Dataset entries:
----------------------------------------
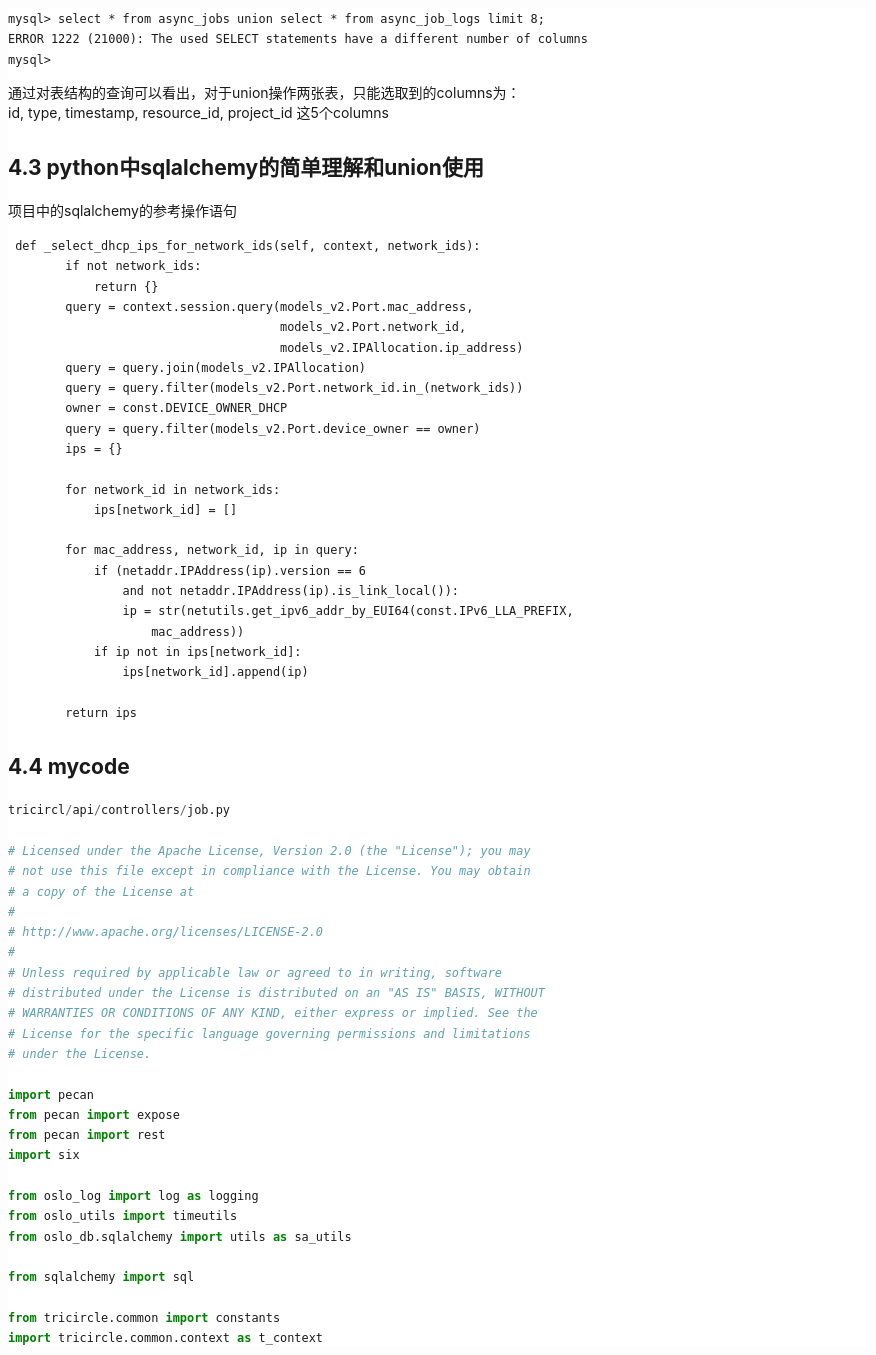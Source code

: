     mysql> select * from async_jobs union select * from async_job_logs limit 8;
    ERROR 1222 (21000): The used SELECT statements have a different number of columns
    mysql> 
    
通过对表结构的查询可以看出，对于union操作两张表，只能选取到的columns为：</br>
id, type, timestamp, resource_id, project_id 这5个columns

## 4.3 python中sqlalchemy的简单理解和union使用
项目中的sqlalchemy的参考操作语句

     def _select_dhcp_ips_for_network_ids(self, context, network_ids):
            if not network_ids:
                return {}
            query = context.session.query(models_v2.Port.mac_address,
                                          models_v2.Port.network_id,
                                          models_v2.IPAllocation.ip_address)
            query = query.join(models_v2.IPAllocation)
            query = query.filter(models_v2.Port.network_id.in_(network_ids))
            owner = const.DEVICE_OWNER_DHCP
            query = query.filter(models_v2.Port.device_owner == owner)
            ips = {}
    
            for network_id in network_ids:
                ips[network_id] = []
    
            for mac_address, network_id, ip in query:
                if (netaddr.IPAddress(ip).version == 6
                    and not netaddr.IPAddress(ip).is_link_local()):
                    ip = str(netutils.get_ipv6_addr_by_EUI64(const.IPv6_LLA_PREFIX,
                        mac_address))
                if ip not in ips[network_id]:
                    ips[network_id].append(ip)
    
            return ips

## 4.4 mycode

```python
tricircl/api/controllers/job.py

# Licensed under the Apache License, Version 2.0 (the "License"); you may
# not use this file except in compliance with the License. You may obtain
# a copy of the License at
#
# http://www.apache.org/licenses/LICENSE-2.0
#
# Unless required by applicable law or agreed to in writing, software
# distributed under the License is distributed on an "AS IS" BASIS, WITHOUT
# WARRANTIES OR CONDITIONS OF ANY KIND, either express or implied. See the
# License for the specific language governing permissions and limitations
# under the License.

import pecan
from pecan import expose
from pecan import rest
import six

from oslo_log import log as logging
from oslo_utils import timeutils
from oslo_db.sqlalchemy import utils as sa_utils

from sqlalchemy import sql

from tricircle.common import constants
import tricircle.common.context as t_context
```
----------------------------------------
### [Task description]
Determine the number of lines in the entries above where the string "from" appears. Answer with the number alone.

### [Response to the exercise]
8